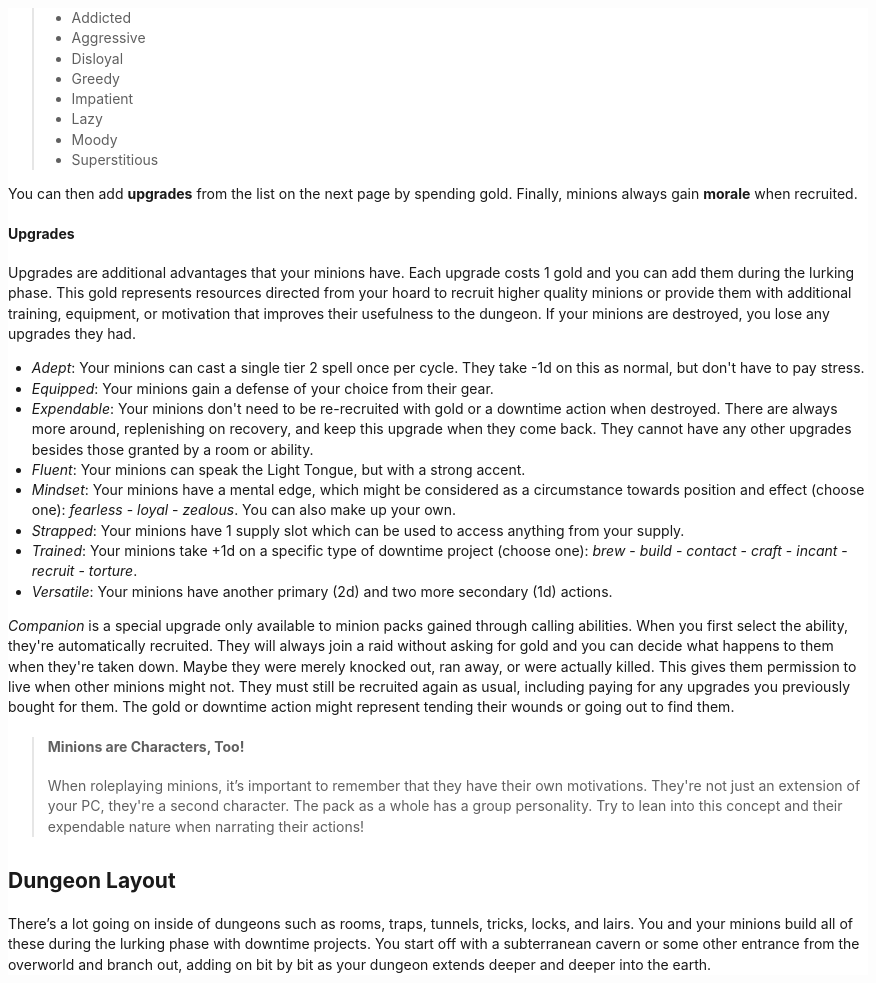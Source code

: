 [context]: # (complete list)
> - Addicted
> - Aggressive
> - Disloyal
> - Greedy
> - Impatient
> - Lazy
> - Moody
> - Superstitious

You can then add **upgrades** from the list on the next page by spending gold. Finally, minions always gain **morale** when recruited.

#### Upgrades

Upgrades are additional advantages that your minions have. Each upgrade costs 1 gold and you can add them during the lurking phase. This gold represents resources directed from your hoard to recruit higher quality minions or provide them with additional training, equipment, or motivation that improves their usefulness to the dungeon. If your minions are destroyed, you lose any upgrades they had.

- *Adept*: Your minions can cast a single tier 2 spell once per cycle. They take -1d on this as normal, but don't have to pay stress.
- *Equipped*: Your minions gain a defense of your choice from their gear.
- *Expendable*: Your minions don't need to be re-recruited with gold or a downtime action when destroyed. There are always more around, replenishing on recovery, and keep this upgrade when they come back. They cannot have any other upgrades besides those granted by a room or ability.
- *Fluent*: Your minions can speak the Light Tongue, but with a strong accent.
- *Mindset*: Your minions have a mental edge, which might be considered as a circumstance towards position and effect (choose one): *fearless* - *loyal* - *zealous*. You can also make up your own.
- *Strapped*: Your minions have 1 supply slot which can be used to access anything from your supply.
- *Trained*: Your minions take +1d on a specific type of downtime project (choose one): *brew* - *build* - *contact* - *craft* - *incant* - *recruit* - *torture*.
- *Versatile*: Your minions have another primary (2d) and two more secondary
(1d) actions.

*Companion* is a special upgrade only available to minion packs gained through calling abilities. When you first select the ability, they're automatically recruited. They will always join a raid without asking for gold and you can decide what happens to them when they're taken down. Maybe they were merely knocked out, ran away, or were actually killed. This gives them permission to live when other minions might not. They must still be recruited again as usual, including paying for any upgrades you previously bought for them. The gold or downtime action might represent tending their wounds or going out to find them.

[context]: # (tips)
> #### Minions are Characters, Too!
> When roleplaying minions, it’s important to remember that they have their own motivations. They're not just an extension of your PC, they're a second character. The pack as a whole has a group personality. Try to lean into this concept and their expendable nature when narrating their actions!

## Dungeon Layout

There’s a lot going on inside of dungeons such as rooms, traps, tunnels, tricks, locks, and lairs. You and your minions build all of these during the lurking phase with downtime projects. You start off with a subterranean cavern or some other entrance from the overworld and branch out, adding on bit by bit as your dungeon extends deeper and deeper into the earth.


[context]: # (important rule)
[context]: # (important rule)
[context]: # (important rule)
[context]: # (example of play)
[context]: # (example of play)
[context]: # (important rule)
[context]: # (summarizing subtitle)
[context]: # (important rule)
[context]: # (example of play)
[context]: # (example of play)
[context]: # (example of play)
[context]: # (example of play)
[context]: # (example of play)
[context]: # (example of play)
[context]: # (example of play)
[context]: # (summarizing subtitle)
[context]: # (important rule)
[context]: # (example of play)
[context]: # (example of play)
[context]: # (example of play)
[context]: # (example of play)
[context]: # (example of play)
[context]: # (example of play)
[context]: # (example of play)
[context]: # (summarizing subtitle)
[context]: # (important rule)
[context]: # (example of play)
[context]: # (example of play)
[context]: # (example of play)
[context]: # (example of play)
[context]: # (example of play)
[context]: # (example of play)
[context]: # (example of play)
[context]: # (summarizing subtitle)
[context]: # (important rule)
[context]: # (example of play)
[context]: # (example of play)
[context]: # (example of play)
[context]: # (example of play)
[context]: # (example of play)
[context]: # (example of play)
[context]: # (example of play)
[context]: # (summarizing subtitle)
[context]: # (important rule)
[context]: # (example of play)
[context]: # (example of play)
[context]: # (example of play)
[context]: # (example of play)
[context]: # (example of play)
[context]: # (example of play)
[context]: # (example of play)
[context]: # (important rule)
[context]: # (list of examples)
[context]: # (roll summary)
[context]: # (example of play)
[context]: # (important rule)
[context]: # (example of play)
[context]: # (list of examples)
[context]: # (important rule)
[context]: # (list of examples)
[context]: # (important rule)
[context]: # (roll summary)
[context]: # (important rule)
[context]: # (list of examples)
[context]: # (important rule)
[context]: # (list of examples)
[context]: # (list of examples)
[context]: # (list of examples)
  [context]: # (list of examples)
  [context]: # (list of examples)
  [context]: # (list of examples)
  [context]: # (list of examples)
  [context]: # (list of examples)
  [context]: # (list of examples)
[comment]: # (the symbol to the right is explained in parenthesis next to the sentence mentioning it)
[randomizable]: # ("success" discoveries)
[randomizable]: # ("mixed" discoveries)
[context]: # (table footnote)
[randomizable]: # ("failure" discoveries)
[context]: # (table footnote)
[comment]: # (drawings of the basic and detailed style are here in the book)
[context]: # (example of play)
[context]: # (example of play)
[context]: # (example of play)
[context]: # (important rule)
[context]: # (example of play)
  [context]: # (list of examples)
  [context]: # (list of examples)
  [context]: # (list of examples)
[context]: # (important rule)
[context]: # (important rule)
[context]: # (roll summary)
[comment]: # (example map here in the book)
[context]: # (list of examples)
[context]: # (list of examples)
[context]: # (list of examples)
[context]: # (list of examples)
[context]: # (important rule)
[context]: # (important rule)
[context]: # (example of play)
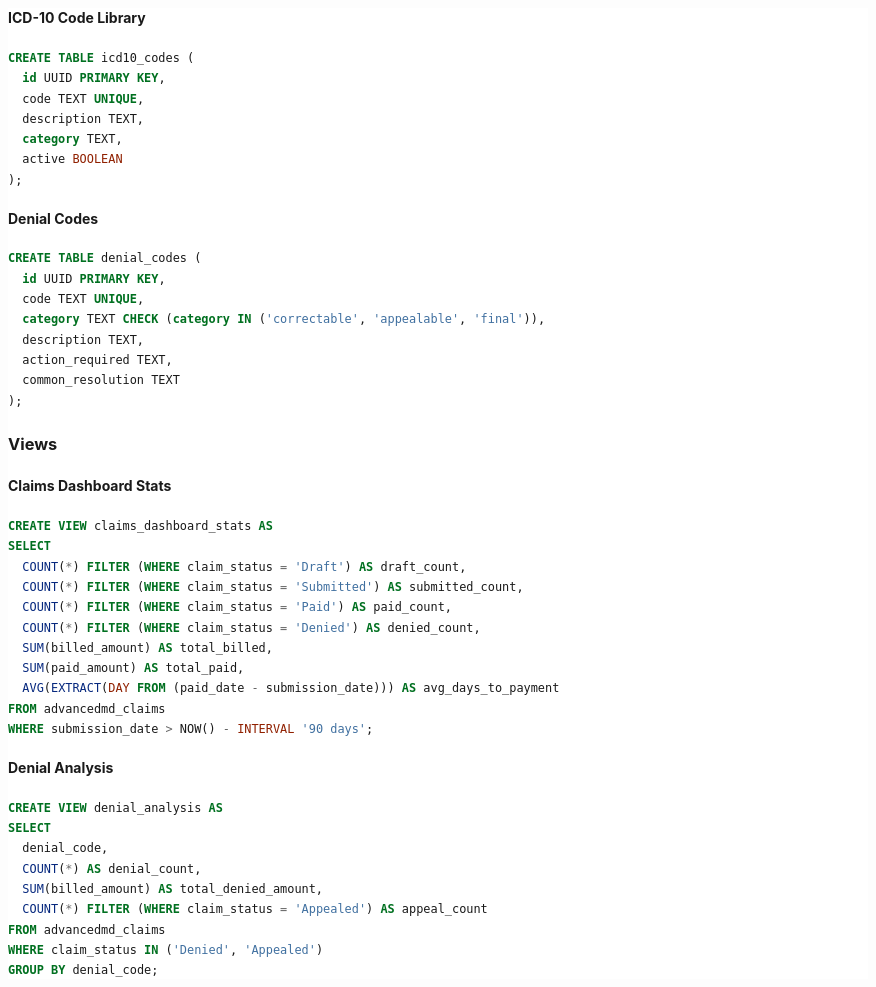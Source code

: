 #### ICD-10 Code Library
```sql
CREATE TABLE icd10_codes (
  id UUID PRIMARY KEY,
  code TEXT UNIQUE,
  description TEXT,
  category TEXT,
  active BOOLEAN
);
```

#### Denial Codes
```sql
CREATE TABLE denial_codes (
  id UUID PRIMARY KEY,
  code TEXT UNIQUE,
  category TEXT CHECK (category IN ('correctable', 'appealable', 'final')),
  description TEXT,
  action_required TEXT,
  common_resolution TEXT
);
```

### Views

#### Claims Dashboard Stats
```sql
CREATE VIEW claims_dashboard_stats AS
SELECT
  COUNT(*) FILTER (WHERE claim_status = 'Draft') AS draft_count,
  COUNT(*) FILTER (WHERE claim_status = 'Submitted') AS submitted_count,
  COUNT(*) FILTER (WHERE claim_status = 'Paid') AS paid_count,
  COUNT(*) FILTER (WHERE claim_status = 'Denied') AS denied_count,
  SUM(billed_amount) AS total_billed,
  SUM(paid_amount) AS total_paid,
  AVG(EXTRACT(DAY FROM (paid_date - submission_date))) AS avg_days_to_payment
FROM advancedmd_claims
WHERE submission_date > NOW() - INTERVAL '90 days';
```

#### Denial Analysis
```sql
CREATE VIEW denial_analysis AS
SELECT
  denial_code,
  COUNT(*) AS denial_count,
  SUM(billed_amount) AS total_denied_amount,
  COUNT(*) FILTER (WHERE claim_status = 'Appealed') AS appeal_count
FROM advancedmd_claims
WHERE claim_status IN ('Denied', 'Appealed')
GROUP BY denial_code;
```
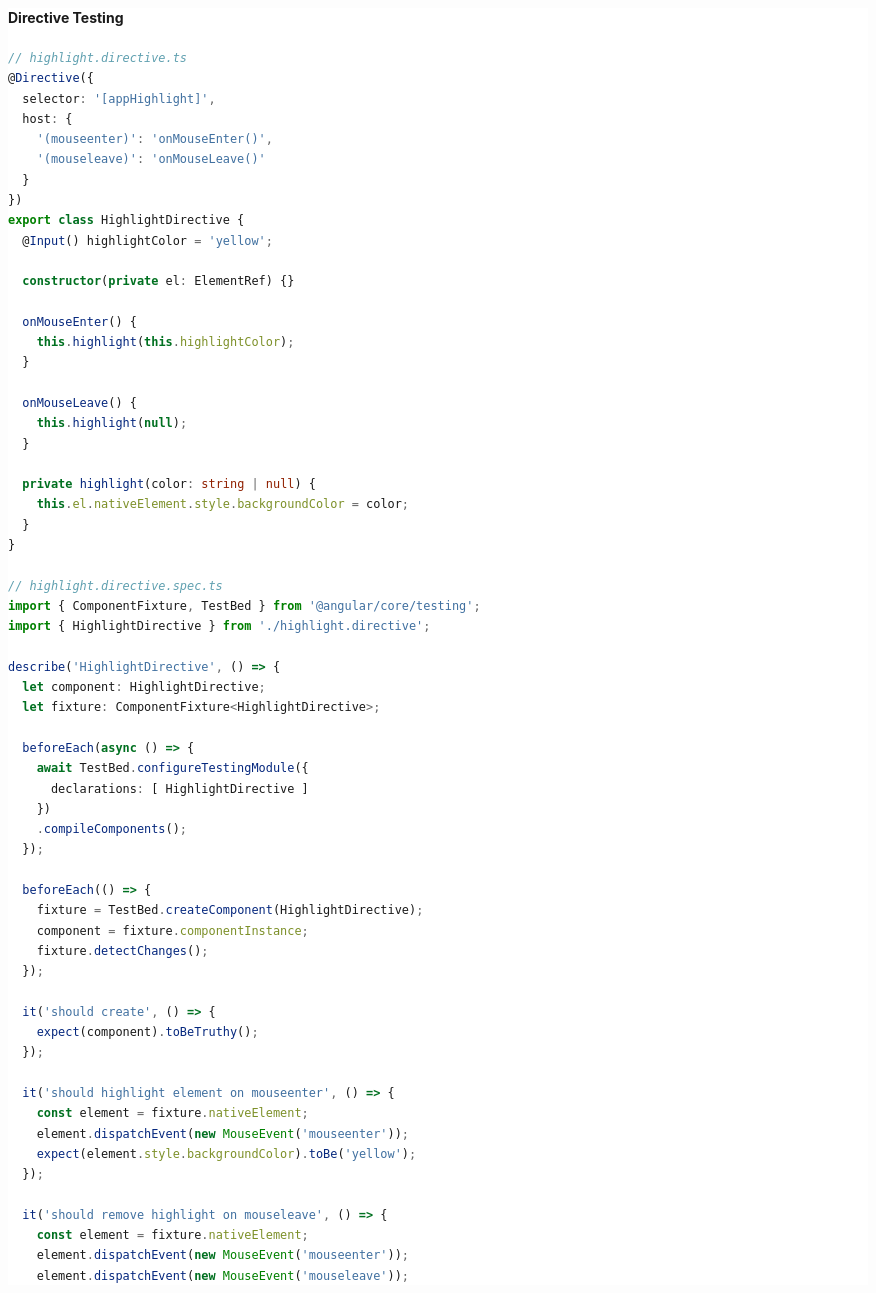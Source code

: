 #### Directive Testing

```typescript
// highlight.directive.ts
@Directive({
  selector: '[appHighlight]',
  host: {
    '(mouseenter)': 'onMouseEnter()',
    '(mouseleave)': 'onMouseLeave()'
  }
})
export class HighlightDirective {
  @Input() highlightColor = 'yellow';

  constructor(private el: ElementRef) {}

  onMouseEnter() {
    this.highlight(this.highlightColor);
  }

  onMouseLeave() {
    this.highlight(null);
  }

  private highlight(color: string | null) {
    this.el.nativeElement.style.backgroundColor = color;
  }
}

// highlight.directive.spec.ts
import { ComponentFixture, TestBed } from '@angular/core/testing';
import { HighlightDirective } from './highlight.directive';

describe('HighlightDirective', () => {
  let component: HighlightDirective;
  let fixture: ComponentFixture<HighlightDirective>;

  beforeEach(async () => {
    await TestBed.configureTestingModule({
      declarations: [ HighlightDirective ]
    })
    .compileComponents();
  });

  beforeEach(() => {
    fixture = TestBed.createComponent(HighlightDirective);
    component = fixture.componentInstance;
    fixture.detectChanges();
  });

  it('should create', () => {
    expect(component).toBeTruthy();
  });

  it('should highlight element on mouseenter', () => {
    const element = fixture.nativeElement;
    element.dispatchEvent(new MouseEvent('mouseenter'));
    expect(element.style.backgroundColor).toBe('yellow');
  });

  it('should remove highlight on mouseleave', () => {
    const element = fixture.nativeElement;
    element.dispatchEvent(new MouseEvent('mouseenter'));
    element.dispatchEvent(new MouseEvent('mouseleave'));
```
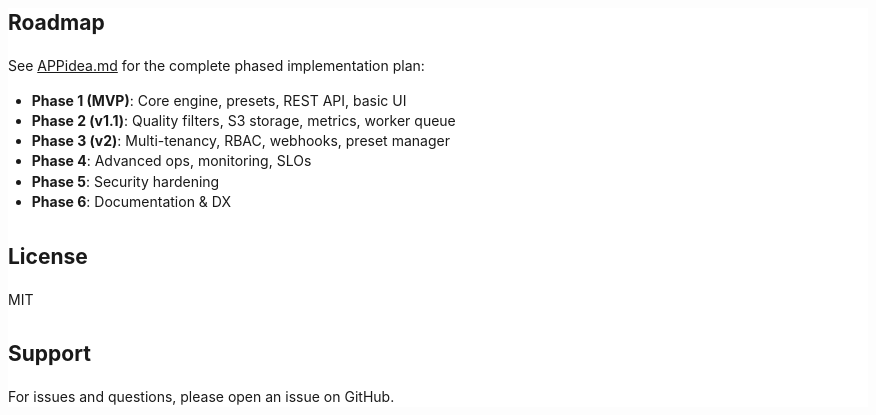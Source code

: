 ## Roadmap

See [APPidea.md](./APPidea.md) for the complete phased implementation plan:

- **Phase 1 (MVP)**: Core engine, presets, REST API, basic UI
- **Phase 2 (v1.1)**: Quality filters, S3 storage, metrics, worker queue
- **Phase 3 (v2)**: Multi-tenancy, RBAC, webhooks, preset manager
- **Phase 4**: Advanced ops, monitoring, SLOs
- **Phase 5**: Security hardening
- **Phase 6**: Documentation & DX

## License

MIT

## Support

For issues and questions, please open an issue on GitHub.
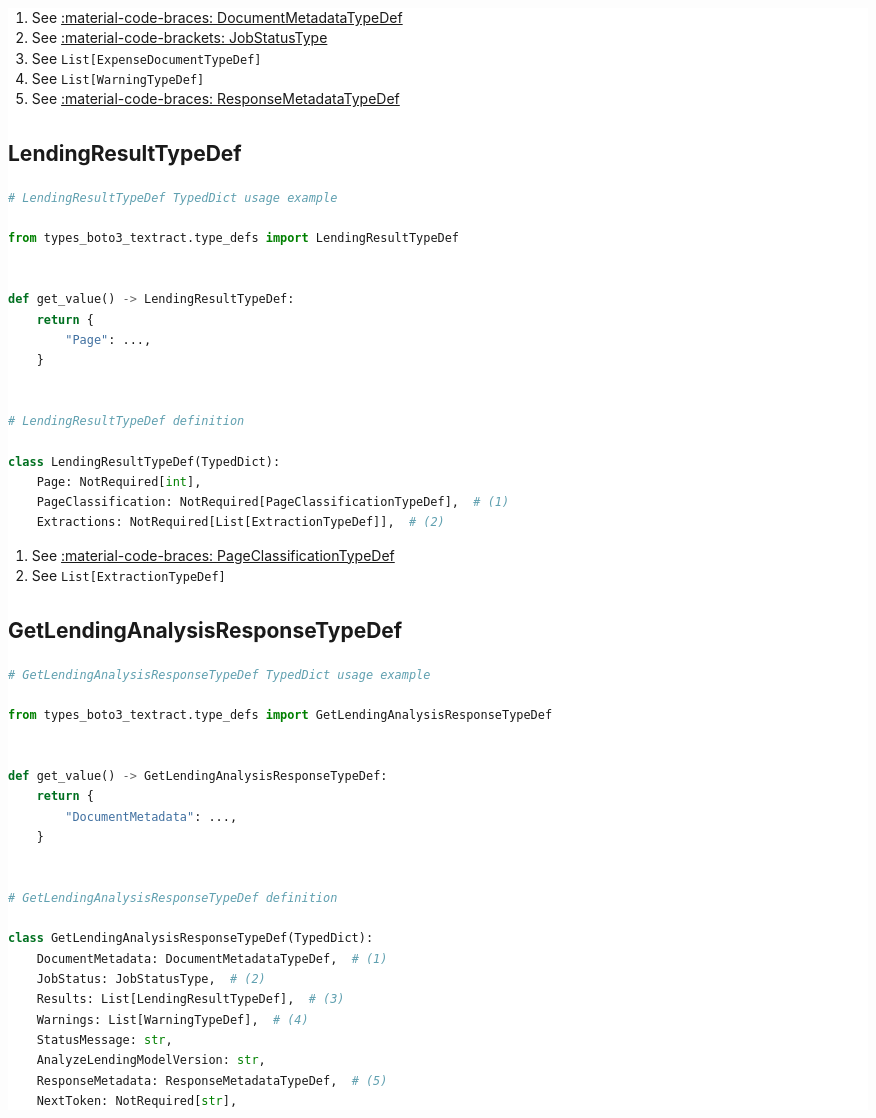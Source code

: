 1. See [:material-code-braces: DocumentMetadataTypeDef](./type_defs.md#documentmetadatatypedef)
2. See [:material-code-brackets: JobStatusType](./literals.md#jobstatustype)
3. See `List[ExpenseDocumentTypeDef]`
4. See `List[WarningTypeDef]`
5. See [:material-code-braces: ResponseMetadataTypeDef](./type_defs.md#responsemetadatatypedef)

## LendingResultTypeDef

```python
# LendingResultTypeDef TypedDict usage example

from types_boto3_textract.type_defs import LendingResultTypeDef


def get_value() -> LendingResultTypeDef:
    return {
        "Page": ...,
    }


# LendingResultTypeDef definition

class LendingResultTypeDef(TypedDict):
    Page: NotRequired[int],
    PageClassification: NotRequired[PageClassificationTypeDef],  # (1)
    Extractions: NotRequired[List[ExtractionTypeDef]],  # (2)
```

1. See [:material-code-braces: PageClassificationTypeDef](./type_defs.md#pageclassificationtypedef)
2. See `List[ExtractionTypeDef]`

## GetLendingAnalysisResponseTypeDef

```python
# GetLendingAnalysisResponseTypeDef TypedDict usage example

from types_boto3_textract.type_defs import GetLendingAnalysisResponseTypeDef


def get_value() -> GetLendingAnalysisResponseTypeDef:
    return {
        "DocumentMetadata": ...,
    }


# GetLendingAnalysisResponseTypeDef definition

class GetLendingAnalysisResponseTypeDef(TypedDict):
    DocumentMetadata: DocumentMetadataTypeDef,  # (1)
    JobStatus: JobStatusType,  # (2)
    Results: List[LendingResultTypeDef],  # (3)
    Warnings: List[WarningTypeDef],  # (4)
    StatusMessage: str,
    AnalyzeLendingModelVersion: str,
    ResponseMetadata: ResponseMetadataTypeDef,  # (5)
    NextToken: NotRequired[str],
```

----

- PROBLEM REQUIREMENTS:
From the listing above, return every line that contains the word "braces".

- WRITTEN RESPONSE:
: 1. See [:material-code-braces: DocumentMetadataTypeDef](./type_defs.md#documentmetadatatypedef)
5. See [:material-code-braces: ResponseMetadataTypeDef](./type_defs.md#responsemetadatatypedef)
1. See [:material-code-braces: PageClassificationTypeDef](./type_defs.md#pageclassificationtypedef)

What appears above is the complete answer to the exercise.